# Sourcing and grouping RSS feeds

There's a lot of focus nowadays on webscraping for information retrieval, but before web-scraping and its questionable ethics there already existed a solution for computer-readable news data.

RSS (Rich Site Summary) feeds publish frequently updated information on the news/pages/documents available from a site.  The RSS document (an xml kind of thing) contains a headline, summary description (usually just one sentence), a picture and a link to the full article or document.  RSS systems are used in RSS reader software and other news aggregation apps to provide information on available stories while minimising overhead (eg; an app for browsing news articles doesn't have to retrieve and load every article/web page in full, just the much smaller amount of information in the RSS document).

So I can use them to create a corpus of summarized news items right?

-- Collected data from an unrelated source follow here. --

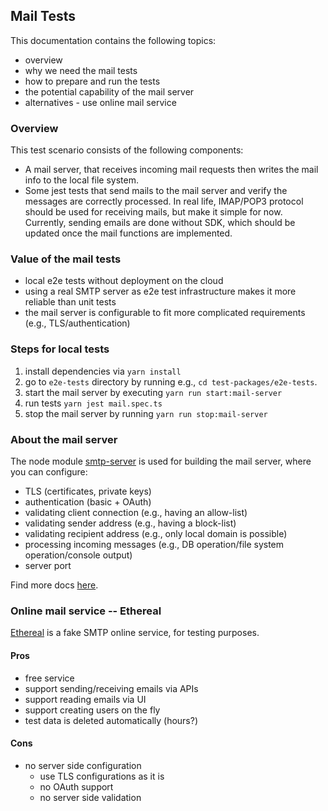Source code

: ## Mail Tests
This documentation contains the following topics:
- overview
- why we need the mail tests
- how to prepare and run the tests
- the potential capability of the mail server
- alternatives - use online mail service

### Overview
This test scenario consists of the following components:
- A mail server, that receives incoming mail requests then writes the mail info to the local file system.
- Some jest tests that send mails to the mail server and verify the messages are correctly processed. 
In real life, IMAP/POP3 protocol should be used for receiving mails, but make it simple for now.
Currently, sending emails are done without SDK, which should be updated once the mail functions are implemented.

### Value of the mail tests
- local e2e tests without deployment on the cloud
- using a real SMTP server as e2e test infrastructure makes it more reliable than unit tests
- the mail server is configurable to fit more complicated requirements (e.g., TLS/authentication)

### Steps for local tests
1. install dependencies via `yarn install`
1. go to `e2e-tests` directory by running e.g., `cd test-packages/e2e-tests`.
1. start the mail server by executing `yarn run start:mail-server`
1. run tests `yarn jest mail.spec.ts`
1. stop the mail server by running `yarn run stop:mail-server`

### About the mail server
The node module [smtp-server](https://www.npmjs.com/package/smtp-server) is used for building the mail server, where you can configure:
- TLS (certificates, private keys)
- authentication (basic + OAuth)
- validating client connection (e.g., having an allow-list)
- validating sender address (e.g., having a block-list)
- validating recipient address (e.g., only local domain is possible)
- processing incoming messages (e.g., DB operation/file system operation/console output)
- server port

Find more docs [here](https://nodemailer.com/extras/smtp-server/).

### Online mail service -- Ethereal
[Ethereal](https://ethereal.email) is a fake SMTP online service, for testing purposes.

#### Pros
- free service
- support sending/receiving emails via APIs
- support reading emails via UI
- support creating users on the fly
- test data is deleted automatically (hours?)

#### Cons
- no server side configuration
  - use TLS configurations as it is
  - no OAuth support 
  - no server side validation


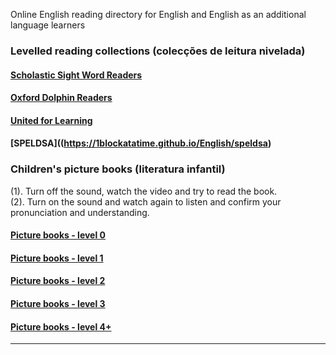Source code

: 
Online English reading directory for English and English as an additional language learners   

### Levelled reading collections (colecções de leitura nivelada)

#### [Scholastic Sight Word Readers](https://1blockatatime.github.io/English/schol_swr)  
#### [Oxford Dolphin Readers](https://1blockatatime.github.io/English/oxf_dolph)  
#### [United for Learning](https://1blockatatime.github.io/English/ufl_readers)
#### [SPELDSA]((https://1blockatatime.github.io/English/speldsa)  

### Children's picture books (literatura infantil)

(1). Turn off the sound, watch the video and try to read the book.  
(2). Turn on the sound and watch again to listen and confirm your pronunciation and understanding.  

#### [Picture books - level 0](https://1blockatatime.github.io/English/PICBK0)  
#### [Picture books - level 1](https://1blockatatime.github.io/English/PICBK1)  
#### [Picture books - level 2](https://1blockatatime.github.io/English/PICBK2)  
#### [Picture books - level 3](https://1blockatatime.github.io/English/PICBK3)  
#### [Picture books - level 4+](https://1blockatatime.github.io/English/PICBK4)  

***  
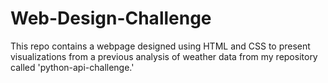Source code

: # Web-Design-Challenge
This repo contains a webpage designed using HTML and CSS to present visualizations from a previous analysis of weather data from my repository called 'python-api-challenge.'
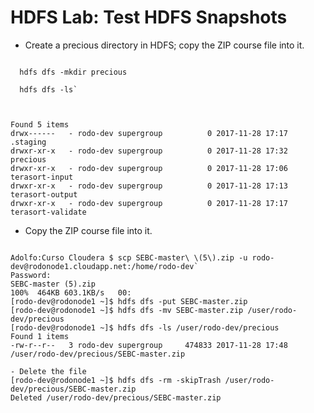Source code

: # HDFS Lab: Test HDFS Snapshots

- Create a precious directory in HDFS; copy the ZIP course file into it.
<code>
  hdfs dfs -mkdir precious <br>
  hdfs dfs -ls` <br>
<br>
Found 5 items
drwx------   - rodo-dev supergroup          0 2017-11-28 17:17 .staging
drwxr-xr-x   - rodo-dev supergroup          0 2017-11-28 17:32 precious
drwxr-xr-x   - rodo-dev supergroup          0 2017-11-28 17:06 terasort-input
drwxr-xr-x   - rodo-dev supergroup          0 2017-11-28 17:13 terasort-output
drwxr-xr-x   - rodo-dev supergroup          0 2017-11-28 17:17 terasort-validate
</code>

- Copy the ZIP course file into it.
<code>
Adolfo:Curso Cloudera $ scp SEBC-master\ \(5\).zip -u rodo-dev@rodonode1.cloudapp.net:/home/rodo-dev`
Password: 
SEBC-master (5).zip                                                                                                                                100%  464KB 603.1KB/s   00:
[rodo-dev@rodonode1 ~]$ hdfs dfs -put SEBC-master.zip 
[rodo-dev@rodonode1 ~]$ hdfs dfs -mv SEBC-master.zip /user/rodo-dev/precious 
[rodo-dev@rodonode1 ~]$ hdfs dfs -ls /user/rodo-dev/precious
Found 1 items
-rw-r--r--   3 rodo-dev supergroup     474833 2017-11-28 17:48 /user/rodo-dev/precious/SEBC-master.zip
</code>
<code>
- Delete the file 
[rodo-dev@rodonode1 ~]$ hdfs dfs -rm -skipTrash /user/rodo-dev/precious/SEBC-master.zip
Deleted /user/rodo-dev/precious/SEBC-master.zip
</code>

Info on how to get the RSS docs from https://www.pythonforbeginners.com/feedparser/using-feedparser-in-python

In [1]:
import json

import numpy as np
import pandas as pd

from datetime import datetime

# Own convenience module
from rsspump import RSSPump

## 1. Parsing lots of feeds!

Each of these feeds only gives a set number of news stories (to limit overhead/abuse I guess) so lets parse lots of different feeds and build a news corpus.

Lots of different country's world news sites - I sourced all the links from this blog;
https://blog.feedspot.com/world_news_rss_feeds/

In [2]:
feeds_df = pd.read_csv("rss_urls.csv")
feeds_df.head()

Unnamed: 0,url,type
0,http://feeds.bbci.co.uk/news/world/rss.xml,world
1,http://feeds.reuters.com/Reuters/worldNews,world
2,http://www.cbn.com/cbnnews/world/feed/,world
3,https://news.google.com/news/rss/headlines/sec...,world
4,https://www.reddit.com/r/worldnews/.rsshttps:/...,world


In [3]:
# Parse all, drop info you don't want
corpus = []
entities = []

for index, row in feeds_df.iterrows():
    pump = RSSPump(row['url'])
    corpus = corpus + pump.get_stories()
    entities = entities + pump.get_entities()
print("Finished!  With {} articles".format(len(corpus)))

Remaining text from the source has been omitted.